I stare at him. “Target?”
“Yeah. One-stop shopping. Convenient.”
“West. Target is not a boutique.”
“It’s not?”
“No. It’s where you buy toilet paper and pillows.”
“I buy good stuff at Target.”
“You buy clothes for a wedding at Target?” I question, doubting it.
“They have good clothes.”
“West. This is a wedding. Your friends are going to be there. I need to look like someone you’d actually date, not someone you picked up at Super Target.”
He looks genuinely confused, which is oddly endearing. “Where do normal people buy clothes?”
“The mall. Department stores. Places that have fitting rooms with actual mirrors.”
“Target has fitting rooms.”
“True, but…”
“The weddings casual,” he says, grabbing his keys. “Let’s try Target first. Maybe you’ll be surprised.”
Twenty minutes later, I’m standing in the women’s section of Target, surrounded by racks of dresses that range from “suburban mom” to “teenage prom disaster.”
“See?” West says, holding up a floral sundress. “Options.”
“That dress is having an identity crisis.”
“What’s wrong with it?”
“It can’t decide if it wants to be cute or conservative or fun.
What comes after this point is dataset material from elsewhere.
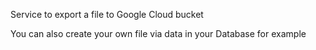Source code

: Service to export a file to Google Cloud bucket

You can also create your own file via data in your Database for example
It’s trying to be everything and succeeding at nothing.”
“You’re very judgmental about clothes.”
I grab a few dresses that seem like they might work and head to the fitting room, which is exactly as grim as I predicted. The lighting makes me look like I have jaundice, and the mirror is slightly warped.
The first dress makes me look like I’m cosplaying as a 1950s housewife. The second one is too tight in weird places and too loose in others. The third one might work if I were attending a funeral.
“How’s it going in there?” West calls from outside the fitting room.